* Task objective
Within the lines below, find those that hold the string "wwwterra" and copy each one.

* Data to use

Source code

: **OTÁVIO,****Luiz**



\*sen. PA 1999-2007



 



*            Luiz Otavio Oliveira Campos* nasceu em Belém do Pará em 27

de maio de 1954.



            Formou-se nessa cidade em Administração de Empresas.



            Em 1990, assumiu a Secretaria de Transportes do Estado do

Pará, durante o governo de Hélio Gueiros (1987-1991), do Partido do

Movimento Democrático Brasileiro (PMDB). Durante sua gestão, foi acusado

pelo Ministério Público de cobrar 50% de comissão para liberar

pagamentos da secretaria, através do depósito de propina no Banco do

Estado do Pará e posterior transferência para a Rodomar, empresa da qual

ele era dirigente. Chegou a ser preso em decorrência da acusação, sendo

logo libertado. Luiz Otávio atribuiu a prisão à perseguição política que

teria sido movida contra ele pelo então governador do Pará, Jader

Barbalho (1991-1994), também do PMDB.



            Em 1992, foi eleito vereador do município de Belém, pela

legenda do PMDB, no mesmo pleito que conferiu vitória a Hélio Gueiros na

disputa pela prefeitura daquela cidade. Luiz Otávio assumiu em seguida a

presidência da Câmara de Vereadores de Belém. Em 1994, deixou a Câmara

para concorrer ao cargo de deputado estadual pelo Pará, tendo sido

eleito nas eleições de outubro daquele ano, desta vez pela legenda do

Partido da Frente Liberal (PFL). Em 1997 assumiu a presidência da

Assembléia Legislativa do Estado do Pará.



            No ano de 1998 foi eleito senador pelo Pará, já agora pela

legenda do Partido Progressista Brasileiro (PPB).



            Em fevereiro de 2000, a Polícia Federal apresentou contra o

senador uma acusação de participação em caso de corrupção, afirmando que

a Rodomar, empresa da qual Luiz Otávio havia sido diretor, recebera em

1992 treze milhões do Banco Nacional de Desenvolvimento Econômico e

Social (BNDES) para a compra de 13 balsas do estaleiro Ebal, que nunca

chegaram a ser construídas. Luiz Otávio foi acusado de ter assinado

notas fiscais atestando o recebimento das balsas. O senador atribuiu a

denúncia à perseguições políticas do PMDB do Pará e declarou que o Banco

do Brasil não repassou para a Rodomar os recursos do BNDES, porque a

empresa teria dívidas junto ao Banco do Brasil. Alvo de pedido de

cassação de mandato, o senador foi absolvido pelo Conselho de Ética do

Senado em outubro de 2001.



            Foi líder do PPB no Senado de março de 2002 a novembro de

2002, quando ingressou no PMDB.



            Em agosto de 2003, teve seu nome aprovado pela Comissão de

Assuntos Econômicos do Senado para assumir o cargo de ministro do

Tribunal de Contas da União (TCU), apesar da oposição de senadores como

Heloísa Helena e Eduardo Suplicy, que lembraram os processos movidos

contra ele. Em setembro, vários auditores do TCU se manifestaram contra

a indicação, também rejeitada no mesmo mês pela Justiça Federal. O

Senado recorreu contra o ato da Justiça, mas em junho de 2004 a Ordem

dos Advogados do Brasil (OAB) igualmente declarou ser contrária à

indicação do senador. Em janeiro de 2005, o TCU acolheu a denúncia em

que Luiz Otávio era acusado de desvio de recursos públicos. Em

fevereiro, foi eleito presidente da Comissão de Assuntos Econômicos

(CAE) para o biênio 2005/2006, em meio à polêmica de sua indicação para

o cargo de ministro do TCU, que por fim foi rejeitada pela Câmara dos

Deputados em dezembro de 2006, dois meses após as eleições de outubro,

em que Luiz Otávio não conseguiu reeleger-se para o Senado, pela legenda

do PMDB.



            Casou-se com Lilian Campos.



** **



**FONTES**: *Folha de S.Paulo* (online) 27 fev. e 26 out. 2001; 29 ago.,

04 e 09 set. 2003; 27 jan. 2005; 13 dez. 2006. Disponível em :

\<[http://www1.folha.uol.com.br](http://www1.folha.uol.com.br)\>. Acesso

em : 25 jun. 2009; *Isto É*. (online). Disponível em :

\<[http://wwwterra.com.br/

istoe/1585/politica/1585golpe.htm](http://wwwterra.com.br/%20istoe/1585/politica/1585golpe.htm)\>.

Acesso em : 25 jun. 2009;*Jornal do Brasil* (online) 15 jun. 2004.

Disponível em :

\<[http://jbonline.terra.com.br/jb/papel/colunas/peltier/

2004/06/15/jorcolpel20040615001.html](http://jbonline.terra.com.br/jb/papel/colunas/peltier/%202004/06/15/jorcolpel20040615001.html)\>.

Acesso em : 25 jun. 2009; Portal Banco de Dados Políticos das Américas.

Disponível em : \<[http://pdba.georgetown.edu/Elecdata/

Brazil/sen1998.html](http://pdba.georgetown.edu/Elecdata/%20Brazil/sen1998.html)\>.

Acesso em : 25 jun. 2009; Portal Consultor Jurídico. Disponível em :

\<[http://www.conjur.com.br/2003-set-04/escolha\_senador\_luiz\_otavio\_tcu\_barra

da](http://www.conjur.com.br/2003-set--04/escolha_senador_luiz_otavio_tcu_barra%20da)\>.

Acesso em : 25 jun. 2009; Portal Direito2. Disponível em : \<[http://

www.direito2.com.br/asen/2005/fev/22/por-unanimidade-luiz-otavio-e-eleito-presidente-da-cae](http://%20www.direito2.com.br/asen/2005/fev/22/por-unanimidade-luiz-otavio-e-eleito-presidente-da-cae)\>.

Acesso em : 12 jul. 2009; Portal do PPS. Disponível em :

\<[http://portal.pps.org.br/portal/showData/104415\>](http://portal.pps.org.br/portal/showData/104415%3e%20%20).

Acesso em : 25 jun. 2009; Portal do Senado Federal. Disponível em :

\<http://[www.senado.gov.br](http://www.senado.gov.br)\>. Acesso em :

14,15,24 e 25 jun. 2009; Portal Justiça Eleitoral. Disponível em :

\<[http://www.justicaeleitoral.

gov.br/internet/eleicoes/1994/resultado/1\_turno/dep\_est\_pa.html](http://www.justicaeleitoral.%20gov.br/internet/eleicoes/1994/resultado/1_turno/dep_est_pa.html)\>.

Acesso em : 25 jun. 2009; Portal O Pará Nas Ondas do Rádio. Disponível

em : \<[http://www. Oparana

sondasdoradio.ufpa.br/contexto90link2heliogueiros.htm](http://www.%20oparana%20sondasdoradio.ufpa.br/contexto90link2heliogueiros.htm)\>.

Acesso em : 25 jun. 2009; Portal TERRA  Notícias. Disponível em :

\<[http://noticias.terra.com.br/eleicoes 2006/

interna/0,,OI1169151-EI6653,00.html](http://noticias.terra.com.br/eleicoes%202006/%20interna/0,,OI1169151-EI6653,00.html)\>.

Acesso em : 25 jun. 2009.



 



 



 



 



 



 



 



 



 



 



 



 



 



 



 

--

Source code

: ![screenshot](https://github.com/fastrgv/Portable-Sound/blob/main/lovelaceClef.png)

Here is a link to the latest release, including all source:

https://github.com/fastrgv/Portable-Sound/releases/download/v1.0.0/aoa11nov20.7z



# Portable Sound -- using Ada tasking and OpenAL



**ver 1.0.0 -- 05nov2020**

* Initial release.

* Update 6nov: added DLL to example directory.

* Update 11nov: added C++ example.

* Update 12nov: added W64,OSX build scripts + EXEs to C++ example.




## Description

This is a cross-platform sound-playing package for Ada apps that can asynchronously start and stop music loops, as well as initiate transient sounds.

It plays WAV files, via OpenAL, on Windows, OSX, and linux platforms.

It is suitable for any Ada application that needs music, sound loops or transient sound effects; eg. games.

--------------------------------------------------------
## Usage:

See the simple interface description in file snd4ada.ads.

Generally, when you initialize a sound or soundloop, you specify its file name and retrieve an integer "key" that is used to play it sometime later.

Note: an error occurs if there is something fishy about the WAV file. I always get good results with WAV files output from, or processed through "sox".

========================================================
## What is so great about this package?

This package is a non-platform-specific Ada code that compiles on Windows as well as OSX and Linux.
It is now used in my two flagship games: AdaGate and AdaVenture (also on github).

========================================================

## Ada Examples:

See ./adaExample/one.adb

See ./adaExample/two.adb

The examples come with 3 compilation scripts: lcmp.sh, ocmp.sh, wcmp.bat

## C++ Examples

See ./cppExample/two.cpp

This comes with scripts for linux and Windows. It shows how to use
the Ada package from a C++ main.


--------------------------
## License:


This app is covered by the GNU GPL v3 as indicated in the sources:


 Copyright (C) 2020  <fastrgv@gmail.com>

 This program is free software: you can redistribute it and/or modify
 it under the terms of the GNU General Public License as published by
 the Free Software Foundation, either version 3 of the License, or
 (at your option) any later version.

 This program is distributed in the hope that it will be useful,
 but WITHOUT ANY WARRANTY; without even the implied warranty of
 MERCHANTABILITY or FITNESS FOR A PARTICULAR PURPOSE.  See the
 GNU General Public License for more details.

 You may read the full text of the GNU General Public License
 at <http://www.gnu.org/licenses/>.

---

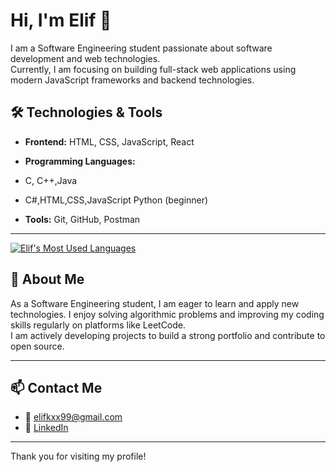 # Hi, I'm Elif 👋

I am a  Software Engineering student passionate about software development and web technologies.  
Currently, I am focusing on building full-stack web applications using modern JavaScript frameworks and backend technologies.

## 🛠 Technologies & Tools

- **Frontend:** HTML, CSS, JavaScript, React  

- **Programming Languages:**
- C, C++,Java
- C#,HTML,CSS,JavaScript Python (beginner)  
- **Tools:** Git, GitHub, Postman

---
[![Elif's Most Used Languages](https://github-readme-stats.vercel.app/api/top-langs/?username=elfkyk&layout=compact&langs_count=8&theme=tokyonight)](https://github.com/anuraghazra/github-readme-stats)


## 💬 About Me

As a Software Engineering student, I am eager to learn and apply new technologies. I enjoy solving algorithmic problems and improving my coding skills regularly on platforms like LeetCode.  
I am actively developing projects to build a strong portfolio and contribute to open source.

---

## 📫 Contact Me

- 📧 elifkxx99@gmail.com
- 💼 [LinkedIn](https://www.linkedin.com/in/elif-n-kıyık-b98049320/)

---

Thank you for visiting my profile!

* Problem solution
\<[http://wwwterra.com.br/
istoe/1585/politica/1585golpe.htm](http://wwwterra.com.br/%20istoe/1585/politica/1585golpe.htm)\>.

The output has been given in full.